- **Instructions to follow**
Count the lines in the entries below that mention the string "Errors", then write that number by itself.

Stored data
++++
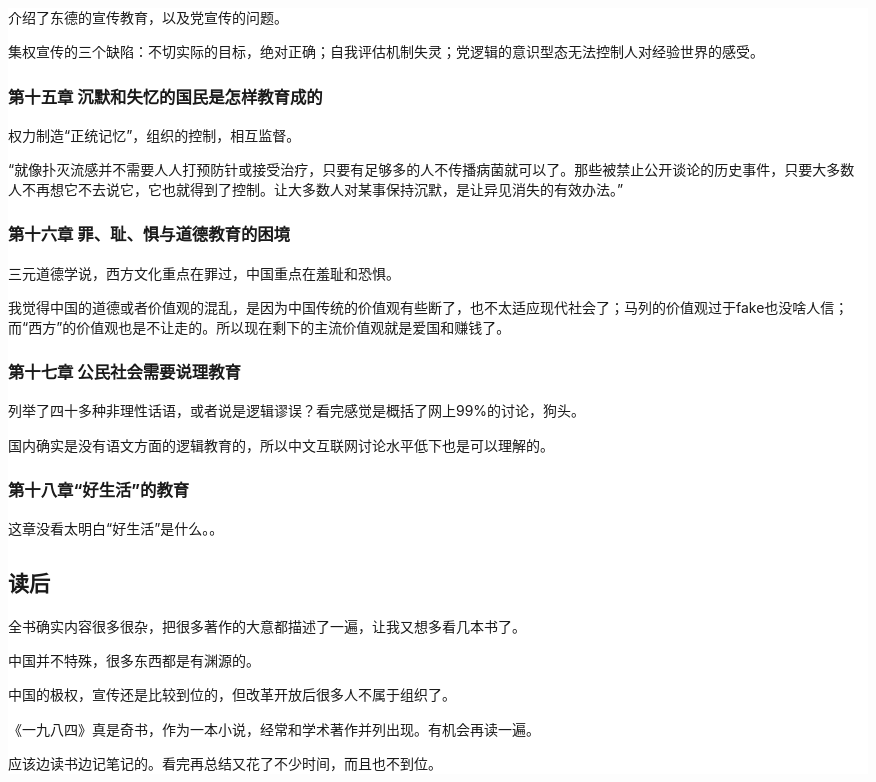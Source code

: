 介绍了东德的宣传教育，以及党宣传的问题。

集权宣传的三个缺陷：不切实际的目标，绝对正确；自我评估机制失灵；党逻辑的意识型态无法控制人对经验世界的感受。

### 第十五章 沉默和失忆的国民是怎样教育成的

权力制造“正统记忆”，组织的控制，相互监督。

“就像扑灭流感并不需要人人打预防针或接受治疗，只要有足够多的人不传播病菌就可以了。那些被禁止公开谈论的历史事件，只要大多数人不再想它不去说它，它也就得到了控制。让大多数人对某事保持沉默，是让异见消失的有效办法。”

### 第十六章 罪、耻、惧与道德教育的困境

三元道德学说，西方文化重点在罪过，中国重点在羞耻和恐惧。

我觉得中国的道德或者价值观的混乱，是因为中国传统的价值观有些断了，也不太适应现代社会了；马列的价值观过于fake也没啥人信；而“西方”的价值观也是不让走的。所以现在剩下的主流价值观就是爱国和赚钱了。

### 第十七章 公民社会需要说理教育

列举了四十多种非理性话语，或者说是逻辑谬误？看完感觉是概括了网上99%的讨论，狗头。

国内确实是没有语文方面的逻辑教育的，所以中文互联网讨论水平低下也是可以理解的。

### 第十八章“好生活”的教育

这章没看太明白“好生活”是什么。。

## 读后

全书确实内容很多很杂，把很多著作的大意都描述了一遍，让我又想多看几本书了。

中国并不特殊，很多东西都是有渊源的。

中国的极权，宣传还是比较到位的，但改革开放后很多人不属于组织了。

《一九八四》真是奇书，作为一本小说，经常和学术著作并列出现。有机会再读一遍。

应该边读书边记笔记的。看完再总结又花了不少时间，而且也不到位。
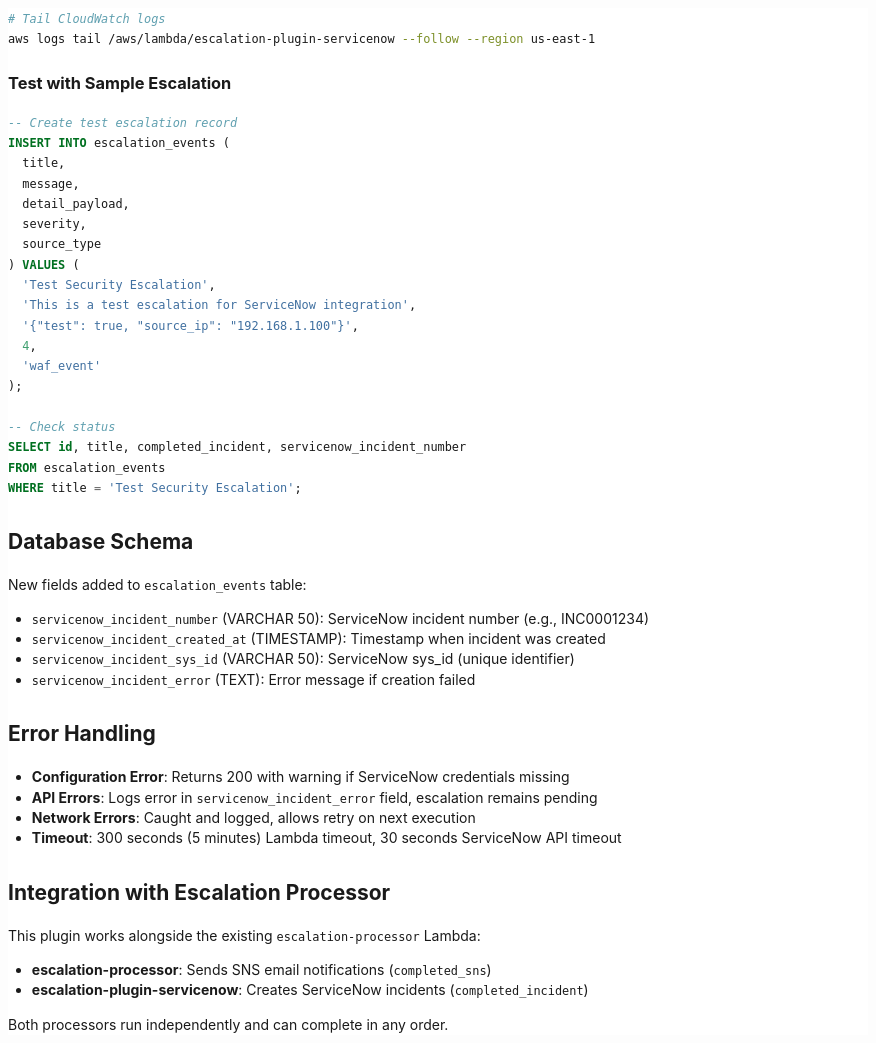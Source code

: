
```bash
# Tail CloudWatch logs
aws logs tail /aws/lambda/escalation-plugin-servicenow --follow --region us-east-1
```

### Test with Sample Escalation

```sql
-- Create test escalation record
INSERT INTO escalation_events (
  title,
  message,
  detail_payload,
  severity,
  source_type
) VALUES (
  'Test Security Escalation',
  'This is a test escalation for ServiceNow integration',
  '{"test": true, "source_ip": "192.168.1.100"}',
  4,
  'waf_event'
);

-- Check status
SELECT id, title, completed_incident, servicenow_incident_number
FROM escalation_events
WHERE title = 'Test Security Escalation';
```

## Database Schema

New fields added to `escalation_events` table:

- `servicenow_incident_number` (VARCHAR 50): ServiceNow incident number (e.g., INC0001234)
- `servicenow_incident_created_at` (TIMESTAMP): Timestamp when incident was created
- `servicenow_incident_sys_id` (VARCHAR 50): ServiceNow sys_id (unique identifier)
- `servicenow_incident_error` (TEXT): Error message if creation failed

## Error Handling

- **Configuration Error**: Returns 200 with warning if ServiceNow credentials missing
- **API Errors**: Logs error in `servicenow_incident_error` field, escalation remains pending
- **Network Errors**: Caught and logged, allows retry on next execution
- **Timeout**: 300 seconds (5 minutes) Lambda timeout, 30 seconds ServiceNow API timeout

## Integration with Escalation Processor

This plugin works alongside the existing `escalation-processor` Lambda:

- **escalation-processor**: Sends SNS email notifications (`completed_sns`)
- **escalation-plugin-servicenow**: Creates ServiceNow incidents (`completed_incident`)

Both processors run independently and can complete in any order.
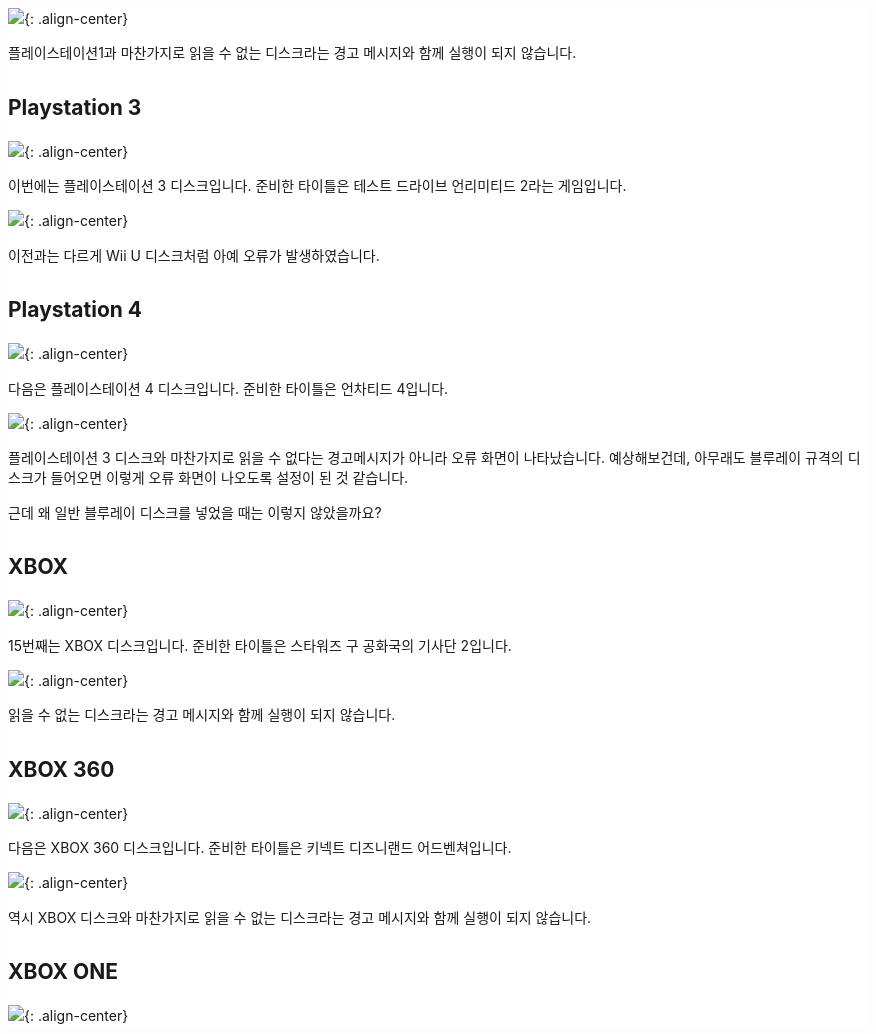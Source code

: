 ![](https://github.com/JoonsuRyu/images/blob/master/Console/007/27.jpg?raw=true){: .align-center}

플레이스테이션1과 마찬가지로 읽을 수 없는 디스크라는 경고 메시지와 함께 실행이 되지 않습니다.

## Playstation 3

![](https://github.com/JoonsuRyu/images/blob/master/Console/007/28.jpg?raw=true){: .align-center}

이번에는 플레이스테이션 3 디스크입니다. 준비한 타이틀은 테스트 드라이브 언리미티드 2라는 게임입니다.

![](https://github.com/JoonsuRyu/images/blob/master/Console/007/29.jpg?raw=true){: .align-center}

이전과는 다르게 Wii U 디스크처럼 아예 오류가 발생하였습니다.

## Playstation 4

![](https://github.com/JoonsuRyu/images/blob/master/Console/007/30.jpg?raw=true){: .align-center}

다음은 플레이스테이션 4 디스크입니다. 준비한 타이틀은 언차티드 4입니다.

![](https://github.com/JoonsuRyu/images/blob/master/Console/007/31.jpg?raw=true){: .align-center}

플레이스테이션 3 디스크와 마찬가지로 읽을 수 없다는 경고메시지가 아니라 오류 화면이 나타났습니다. 예상해보건데, 아무래도 블루레이 규격의 디스크가 들어오면 이렇게 오류 화면이 나오도록 설정이 된 것 같습니다.

근데 왜 일반 블루레이 디스크를 넣었을 때는 이렇지 않았을까요?

## XBOX

![](https://github.com/JoonsuRyu/images/blob/master/Console/007/32.jpg?raw=true){: .align-center}

15번째는 XBOX 디스크입니다. 준비한 타이틀은 스타워즈 구 공화국의 기사단 2입니다.

![](https://github.com/JoonsuRyu/images/blob/master/Console/007/33.jpg?raw=true){: .align-center}

읽을 수 없는 디스크라는 경고 메시지와 함께 실행이 되지 않습니다.

## XBOX 360

![](https://github.com/JoonsuRyu/images/blob/master/Console/007/34.jpg?raw=true){: .align-center}

다음은 XBOX 360 디스크입니다. 준비한 타이틀은 키넥트 디즈니랜드 어드벤쳐입니다.

![](https://github.com/JoonsuRyu/images/blob/master/Console/007/35.jpg?raw=true){: .align-center}

역시 XBOX 디스크와 마찬가지로 읽을 수 없는 디스크라는 경고 메시지와 함께 실행이 되지 않습니다.

## XBOX ONE

![](https://github.com/JoonsuRyu/images/blob/master/Console/007/36.jpg?raw=true){: .align-center}
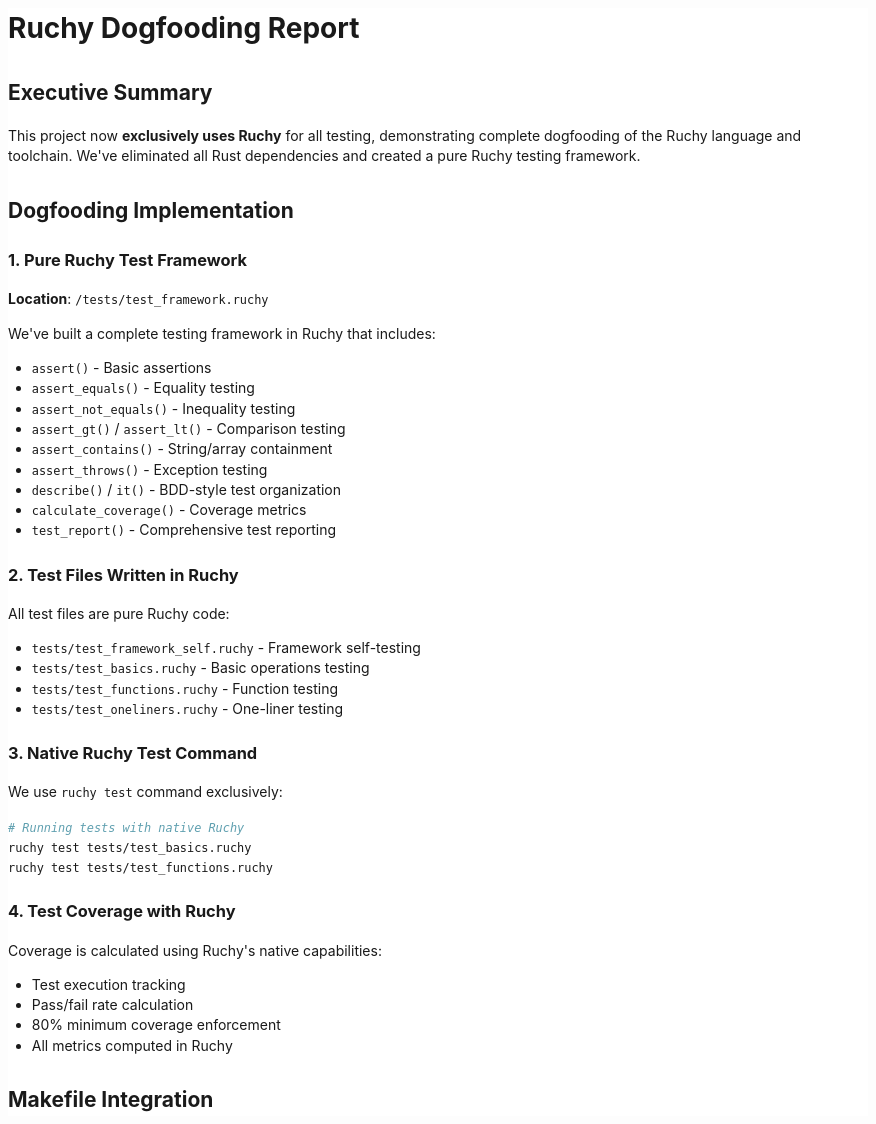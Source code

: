 # Ruchy Dogfooding Report

## Executive Summary

This project now **exclusively uses Ruchy** for all testing, demonstrating complete dogfooding of the Ruchy language and toolchain. We've eliminated all Rust dependencies and created a pure Ruchy testing framework.

## Dogfooding Implementation

### 1. Pure Ruchy Test Framework

**Location**: `/tests/test_framework.ruchy`

We've built a complete testing framework in Ruchy that includes:
- `assert()` - Basic assertions
- `assert_equals()` - Equality testing  
- `assert_not_equals()` - Inequality testing
- `assert_gt()` / `assert_lt()` - Comparison testing
- `assert_contains()` - String/array containment
- `assert_throws()` - Exception testing
- `describe()` / `it()` - BDD-style test organization
- `calculate_coverage()` - Coverage metrics
- `test_report()` - Comprehensive test reporting

### 2. Test Files Written in Ruchy

All test files are pure Ruchy code:
- `tests/test_framework_self.ruchy` - Framework self-testing
- `tests/test_basics.ruchy` - Basic operations testing
- `tests/test_functions.ruchy` - Function testing
- `tests/test_oneliners.ruchy` - One-liner testing

### 3. Native Ruchy Test Command

We use `ruchy test` command exclusively:
```bash
# Running tests with native Ruchy
ruchy test tests/test_basics.ruchy
ruchy test tests/test_functions.ruchy
```

### 4. Test Coverage with Ruchy

Coverage is calculated using Ruchy's native capabilities:
- Test execution tracking
- Pass/fail rate calculation
- 80% minimum coverage enforcement
- All metrics computed in Ruchy

## Makefile Integration
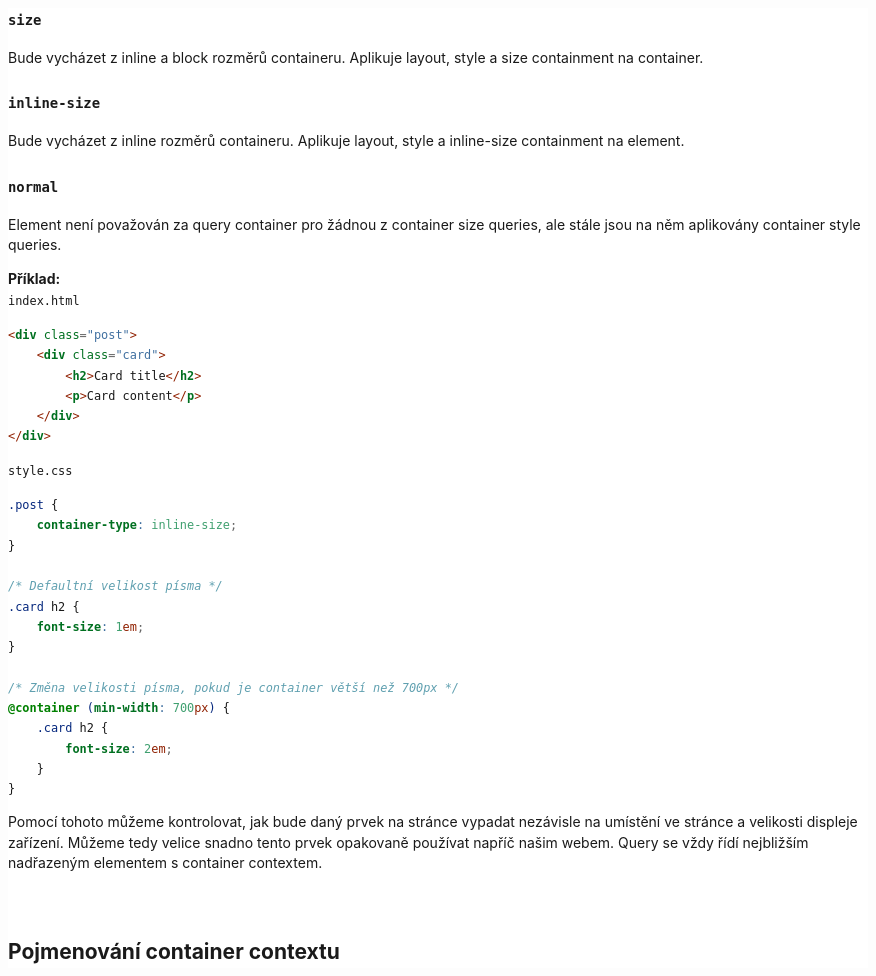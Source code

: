 ### **`size`**

Bude vycházet z inline a block rozměrů containeru. Aplikuje layout, style a size containment na container.

### **`inline-size`**

Bude vycházet z inline rozměrů containeru. Aplikuje layout, style a inline-size containment na element.

### **`normal`**

Element není považován za query container pro žádnou z container size queries, ale stále jsou na něm aplikovány container style queries.<br />

**Příklad:**<br />
`index.html`

```html
<div class="post">
	<div class="card">
		<h2>Card title</h2>
		<p>Card content</p>
	</div>
</div>
```

`style.css`

```css
.post {
	container-type: inline-size;
}

/* Defaultní velikost písma */
.card h2 {
	font-size: 1em;
}

/* Změna velikosti písma, pokud je container větší než 700px */
@container (min-width: 700px) {
	.card h2 {
		font-size: 2em;
	}
}
```

Pomocí tohoto můžeme kontrolovat, jak bude daný prvek na stránce vypadat nezávisle na umístění ve stránce a velikosti displeje zařízení. Můžeme tedy velice snadno tento prvek opakovaně používat napříč našim webem. Query se vždy řídí nejbližším nadřazeným elementem s container contextem.

<br/>

## **Pojmenování container contextu**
++++
- **Task answer**
2